Specifically, performance was better on digit 4 (average near 80%) than on digit 1 (average near 60%; squares increase from left to right within Fig. 5A). A two-way repeated measures ANOVA showed that digit position had a significant effect on percent correct (F(3, 324) = 11.53, p < 0.01). Reverberation level also had a significant effect on percent correct (F(2, 324) = 330.37, p < 0.01). The significant interaction of digit position and reverberation (F(6,324) = 63.68, p < 0.01) supports the observation that build-up is strongest in the anechoic condition, weaker in the intermediate reverberation (see asterisks in Fig. 5A), and completely gone in the high reverberation condition (the circles in Fig. 5A do not vary from left to right within the panel).

Figure 5B, C, and D break down the response errors into reports of left maskers, right maskers, or random guesses (a report of a digit that was not presented in the target stream or either masker stream), respectively, as a function of digit position. Together, these results show that in the high reverberation condition (circles), the average likelihood of reporting the left or right maskers equals the likelihood of reporting the target (all circles in the left three panels fall near 30%). For lower levels of reverberant energy, the likelihood of reporting the left or right maskers was lower than in the high reverberation condition, an effect that grew stronger over the course of the four-digit long sequence (stars and squares fall below circles in Figure 5B and C, and the distance separating squares from circles increases from left to right within each panel). This decrease in the number of maskers reported from digit to digit supports the idea that attention to the center stream builds up from one digit to the next.

Figure 5D plots the percentage of responses in which listeners guessed, reporting a digit that was not presented in either the target or masker streams. As noted above, these errors happened relatively infrequently, less than 15% of the time in all conditions. Moreover, for digits one and four, these percentages are near zero. Only for digits two and three does the guessing percentage reach levels of 10–15%. These results reflect the traditional serial order phenomena of primacy and recency (e.g., see Jahnke 1965): subjects rarely guessed on the first or last digit in the stream.

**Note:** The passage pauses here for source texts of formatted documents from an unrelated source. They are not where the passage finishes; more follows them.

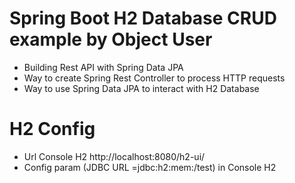 # Spring Boot H2 Database CRUD example by Object User

- Building Rest API with Spring Data JPA
- Way to create Spring Rest Controller to process HTTP requests
- Way to use Spring Data JPA to interact with H2 Database

# H2 Config

- Url Console H2 http://localhost:8080/h2-ui/
- Config param (JDBC URL =jdbc:h2:mem:/test) in Console H2


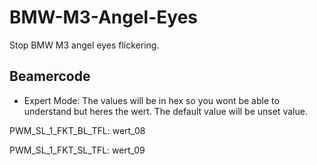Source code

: # BMW-M3-Angel-Eyes
Stop BMW M3 angel eyes flickering. 


## Beamercode 
- Expert Mode: The values will be in hex so you wont be able to understand but heres the wert. The default value will be unset value.


PWM_SL_1_FKT_BL_TFL:
wert_08


PWM_SL_1_FKT_SL_TFL:
wert_09
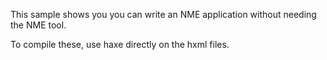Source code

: This sample shows you you can write an NME application without needing the NME tool.

To compile these, use haxe directly on the hxml files.

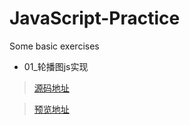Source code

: # JavaScript-Practice
Some basic exercises

* 01_轮播图js实现
> [源码地址](https://github.com/EvenfallDew/JavaScript-Practice/tree/main/01_%E8%BD%AE%E6%92%AD%E5%9B%BE)

> [预览地址](https://evenfalldew.github.io/JavaScript-Practice/01_%E8%BD%AE%E6%92%AD%E5%9B%BE/01.html)



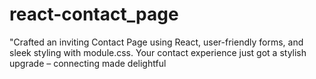 # react-contact_page
"Crafted an inviting Contact Page using React, user-friendly forms, and sleek styling with module.css. Your contact experience just got a stylish upgrade – connecting made delightful
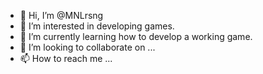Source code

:- 👋 Hi, I’m @MNLrsng
- 👀 I’m interested in developing games.
- 🌱 I’m currently learning how to develop a working game.
- 💞️ I’m looking to collaborate on ...
- 📫 How to reach me ...

<!---
MNLrsng/MNLrsng is a ✨ special ✨ repository because its `README.md` (this file) appears on your GitHub profile.
You can click the Preview link to take a look at your changes.
--->
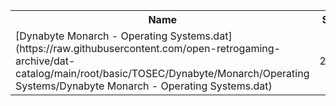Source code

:<table>
<tr><th>Name</th><th>Size</th></tr>
<tr><td>[Dynabyte Monarch - Operating Systems.dat](https://raw.githubusercontent.com/open-retrogaming-archive/dat-catalog/main/root/basic/TOSEC/Dynabyte/Monarch/Operating Systems/Dynabyte Monarch - Operating Systems.dat)</td><td>2246</td></tr>
</table>
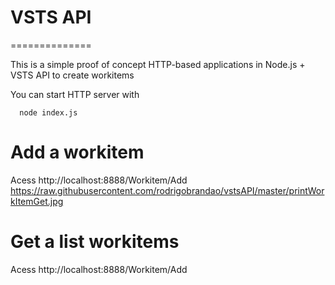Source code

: # VSTS API 
==============

This is a simple proof of concept HTTP-based applications in Node.js + VSTS API to create workitems


You can start HTTP server with

      node index.js


# Add a workitem

Acess http://localhost:8888/Workitem/Add
https://raw.githubusercontent.com/rodrigobrandao/vstsAPI/master/printWorkItemGet.jpg

# Get a list workitems

Acess http://localhost:8888/Workitem/Add


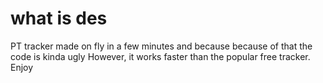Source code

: # what is des
 PT tracker made on fly in a few minutes and because because of that the code is kinda ugly However, it works faster than the popular free tracker. Enjoy
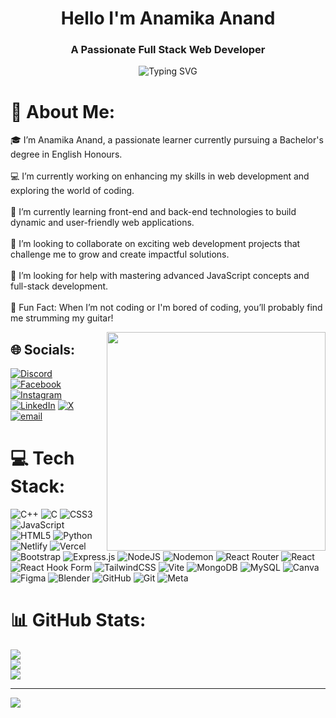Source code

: <h1 align="center">Hello I'm Anamika Anand</h1>
<h3 align="center">A Passionate Full Stack Web Developer</h3>

<p align="center">
  <img src="https://readme-typing-svg.demolab.com?font=Fira+Code&duration=3000&pause=1000&color=F7F7F7&center=true&width=435&lines=Web+Developer;MERN+Stack+Developer;Problem+Solver;Open+Source+Enthusiast" alt="Typing SVG" />
</p>


# 💫 About Me:
🎓 I’m Anamika Anand, a passionate learner currently pursuing a Bachelor's degree in English Honours.<br><br>💻 I’m currently working on enhancing my skills in web development and exploring the world of coding.<br><br>🌱 I’m currently learning front-end and back-end technologies to build dynamic and user-friendly web applications.<br><br>🤝 I’m looking to collaborate on exciting web development projects that challenge me to grow and create impactful solutions.<br><br>🎯 I’m looking for help with mastering advanced JavaScript concepts and full-stack development.<br><br>🎸 Fun Fact: When I’m not coding or I'm bored of coding, you’ll probably find me strumming my guitar!

<img align="right" height="350" src="https://s3.amazonaws.com/shecodesio-production/uploads/files/000/104/205/original/image_processing20210301-3601-w1fbuc.gif?1700151755"  />


## 🌐 Socials:
[![Discord](https://img.shields.io/badge/Discord-%237289DA.svg?logo=discord&logoColor=white)](https://discord.gg/anamika_anand_01293) [![Facebook](https://img.shields.io/badge/Facebook-%231877F2.svg?logo=Facebook&logoColor=white)](https://facebook.com/https://www.facebook.com/profile.php?id=61575241738429) [![Instagram](https://img.shields.io/badge/Instagram-%23E4405F.svg?logo=Instagram&logoColor=white)](https://instagram.com/https://www.instagram.com/its._anamika_/) [![LinkedIn](https://img.shields.io/badge/LinkedIn-%230077B5.svg?logo=linkedin&logoColor=white)](https://linkedin.com/in/https://www.linkedin.com/in/its-anamika-anand/) [![X](https://img.shields.io/badge/X-black.svg?logo=X&logoColor=white)](https://x.com/https://x.com/Anamika__Anand) [![email](https://img.shields.io/badge/Email-D14836?logo=gmail&logoColor=white)](mailto:itzanamikaanand@gmail.com) 

# 💻 Tech Stack:
![C++](https://img.shields.io/badge/c++-%2300599C.svg?style=for-the-badge&logo=c%2B%2B&logoColor=white) ![C](https://img.shields.io/badge/c-%2300599C.svg?style=for-the-badge&logo=c&logoColor=white) ![CSS3](https://img.shields.io/badge/css3-%231572B6.svg?style=for-the-badge&logo=css3&logoColor=white) ![JavaScript](https://img.shields.io/badge/javascript-%23323330.svg?style=for-the-badge&logo=javascript&logoColor=%23F7DF1E) ![HTML5](https://img.shields.io/badge/html5-%23E34F26.svg?style=for-the-badge&logo=html5&logoColor=white) ![Python](https://img.shields.io/badge/python-3670A0?style=for-the-badge&logo=python&logoColor=ffdd54) ![Netlify](https://img.shields.io/badge/netlify-%23000000.svg?style=for-the-badge&logo=netlify&logoColor=#00C7B7) ![Vercel](https://img.shields.io/badge/vercel-%23000000.svg?style=for-the-badge&logo=vercel&logoColor=white) ![Bootstrap](https://img.shields.io/badge/bootstrap-%238511FA.svg?style=for-the-badge&logo=bootstrap&logoColor=white) ![Express.js](https://img.shields.io/badge/express.js-%23404d59.svg?style=for-the-badge&logo=express&logoColor=%2361DAFB) ![NodeJS](https://img.shields.io/badge/node.js-6DA55F?style=for-the-badge&logo=node.js&logoColor=white) ![Nodemon](https://img.shields.io/badge/NODEMON-%23323330.svg?style=for-the-badge&logo=nodemon&logoColor=%BBDEAD) ![React Router](https://img.shields.io/badge/React_Router-CA4245?style=for-the-badge&logo=react-router&logoColor=white) ![React](https://img.shields.io/badge/react-%2320232a.svg?style=for-the-badge&logo=react&logoColor=%2361DAFB) ![React Hook Form](https://img.shields.io/badge/React%20Hook%20Form-%23EC5990.svg?style=for-the-badge&logo=reacthookform&logoColor=white) ![TailwindCSS](https://img.shields.io/badge/tailwindcss-%2338B2AC.svg?style=for-the-badge&logo=tailwind-css&logoColor=white) ![Vite](https://img.shields.io/badge/vite-%23646CFF.svg?style=for-the-badge&logo=vite&logoColor=white) ![MongoDB](https://img.shields.io/badge/MongoDB-%234ea94b.svg?style=for-the-badge&logo=mongodb&logoColor=white) ![MySQL](https://img.shields.io/badge/mysql-4479A1.svg?style=for-the-badge&logo=mysql&logoColor=white) ![Canva](https://img.shields.io/badge/Canva-%2300C4CC.svg?style=for-the-badge&logo=Canva&logoColor=white) ![Figma](https://img.shields.io/badge/figma-%23F24E1E.svg?style=for-the-badge&logo=figma&logoColor=white) ![Blender](https://img.shields.io/badge/blender-%23F5792A.svg?style=for-the-badge&logo=blender&logoColor=white) ![GitHub](https://img.shields.io/badge/github-%23121011.svg?style=for-the-badge&logo=github&logoColor=white) ![Git](https://img.shields.io/badge/git-%23F05033.svg?style=for-the-badge&logo=git&logoColor=white) ![Meta](https://img.shields.io/badge/Meta-%230467DF.svg?style=for-the-badge&logo=Meta&logoColor=white)



# 📊 GitHub Stats:
![](https://github-readme-stats.vercel.app/api?username=its-anamika-anand&theme=holi&hide_border=false&include_all_commits=false&count_private=false)<br/>
![](https://nirzak-streak-stats.vercel.app/?user=its-anamika-anand&theme=holi&hide_border=false)<br/>
![](https://github-readme-stats.vercel.app/api/top-langs/?username=its-anamika-anand&theme=holi&hide_border=false&include_all_commits=false&count_private=false&layout=compact)

---
[![](https://visitcount.itsvg.in/api?id=its-anamika-anand&icon=0&color=0)](https://visitcount.itsvg.in)

<!-- Proudly created with GPRM ( https://gprm.itsvg.in ) -->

The pattern of correct responses (Fig. 5A) in the different conditions reflects a combination of both attentional build-up and serial order (memory) effects. Specifically, attentional build-up (evidenced by a decrease in the likelihood of selecting a masker from digit to digit) causes the probability of a correct response to increase from digit-to-digit. However, primacy and recency effects hurt performance for the middle digits (two and three), resulting in performance that is better on digits one and four. The net result of these two effects is that the probability of being correct increases modestly, at best, from digits one through three (where attentional build-up and primacy/recency effects work in opposition) and then is much higher for digit four (where the two factors work in concert). Thus, even though the memory load is low in our task, we believe that memory effects interact with attentional build-up in determining how the probability of being correct changes from digit to digit.

Discussion

This study sheds insight into the processes that allow the auditory system to focus spatial attention in taxing, reverberant listening conditions. In our spatial selective auditory attention task, listeners rarely guessed the identity of a digit; instead, they almost always reported one of the digits that had been presented (see Fig. 5). This low rate of guessing responses suggests that even the high reverberation did not significantly interfere with the intelligibility of the competing digits. If listeners had been unable to understand any of the digits, they would have had to guess. Moreover, if reverberant energy had caused significant intelligibility difficulties, they should have been greatest for the final digit and smallest for the initial digit (as reverberation builds up over the course of each trial). Therefore, guessing errors would have been expected to increase with temporal position; instead, guessing responses for the final digit were essentially zero (see Fig. 5D).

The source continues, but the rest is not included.